** Opening Material provided block **

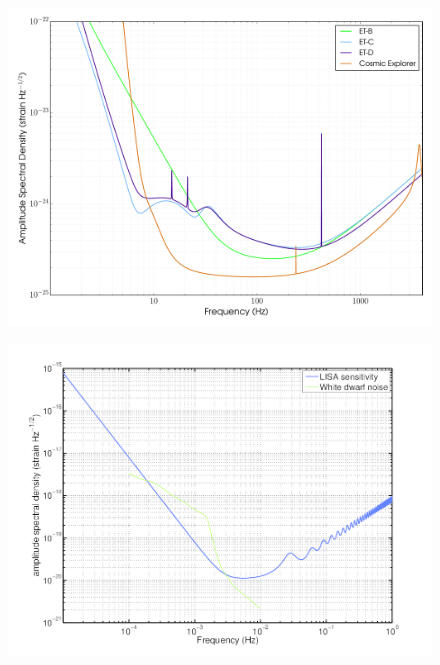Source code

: \documentclass{article}
\begin{document}
\begin{figure}[]
\begin{center}
\includegraphics[width=1\columnwidth]{./figures/etcurve/etcurve}
\caption{ \protect}
\end{center}
\end{figure}



\begin{figure}[]
\begin{center}
\includegraphics[width=1\columnwidth]{./figures/lisacurve/lisacurve}
\caption{ \protect}
\end{center}
\end{figure}
\end{document}
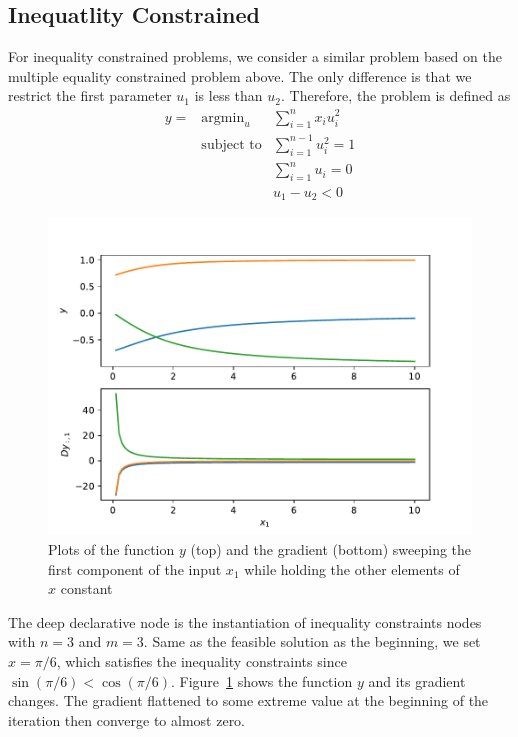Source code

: \subsection{Inequatlity Constrained}
For inequality constrained problems, we consider a similar problem based on the multiple equality constrained problem above. The only difference is that we restrict the first parameter $u_1$ is less than $u_2$. Therefore, the problem is defined as
\begin{equation}
    \begin{array}{rll}
        y =& \text{argmin}_u & \sum_{i=1}^{n} x_i u_i^{2} \\
        & \text{subject to} & \sum_{i=1}^{n-1} u_i^2 = 1 \\
        & & \sum_{i=1}^{n} u_i = 0 \\
        & & u_1 - u_2 < 0
    \end{array}
\end{equation}
\begin{figure}[t]
    \label{fig:ineq-eg}
    \centering
    \includegraphics[page=1,width=.8\textwidth]{figs/multiple_inequality_example.pdf} 
    \caption{Plots of the function $y$ (top) and the gradient (bottom) sweeping the first component of the input $x_1$ while holding the other elements of $x$ constant}
\end{figure}
\par The deep declarative node is the instantiation of inequality constraints nodes with $n=3$ and $m=3$. Same as the feasible solution as the beginning, we set $x=\pi / 6$, which satisfies the inequality constraints since $\sin (\pi/6) < \cos (\pi/6)$. Figure~\ref{fig:ineq-eg} shows the function $y$ and its gradient changes. The gradient flattened to some extreme value at the beginning of the iteration then converge to almost zero.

** Closing Material provided block **

# Task brief
Using the material above, set down every line exactly, but skip the pictures.

# Answer area
Source code

: \documentclass{article}
\begin{document}
\begin{figure}[]
\begin{center}
\includegraphics[width=1\columnwidth]{./figures/etcurve/etcurve}
\caption{ \protect}
\end{center}
\end{figure}



\begin{figure}[]
\begin{center}
\includegraphics[width=1\columnwidth]{./figures/lisacurve/lisacurve}
\caption{ \protect}
\end{center}
\end{figure}
\end{document}
Source code

: \subsection{Inequatlity Constrained}
For inequality constrained problems, we consider a similar problem based on the multiple equality constrained problem above. The only difference is that we restrict the first parameter $u_1$ is less than $u_2$. Therefore, the problem is defined as
\begin{equation}
    \begin{array}{rll}
        y =& \text{argmin}_u & \sum_{i=1}^{n} x_i u_i^{2} \\
        & \text{subject to} & \sum_{i=1}^{n-1} u_i^2 = 1 \\
        & & \sum_{i=1}^{n} u_i = 0 \\
        & & u_1 - u_2 < 0
    \end{array}
\end{equation}
\begin{figure}[t]
    \label{fig:ineq-eg}
    \centering
    \includegraphics[page=1,width=.8\textwidth]{figs/multiple_inequality_example.pdf} 
    \caption{Plots of the function $y$ (top) and the gradient (bottom) sweeping the first component of the input $x_1$ while holding the other elements of $x$ constant}
\end{figure}
\par The deep declarative node is the instantiation of inequality constraints nodes with $n=3$ and $m=3$. Same as the feasible solution as the beginning, we set $x=\pi / 6$, which satisfies the inequality constraints since $\sin (\pi/6) < \cos (\pi/6)$. Figure~\ref{fig:ineq-eg} shows the function $y$ and its gradient changes. The gradient flattened to some extreme value at the beginning of the iteration then converge to almost zero.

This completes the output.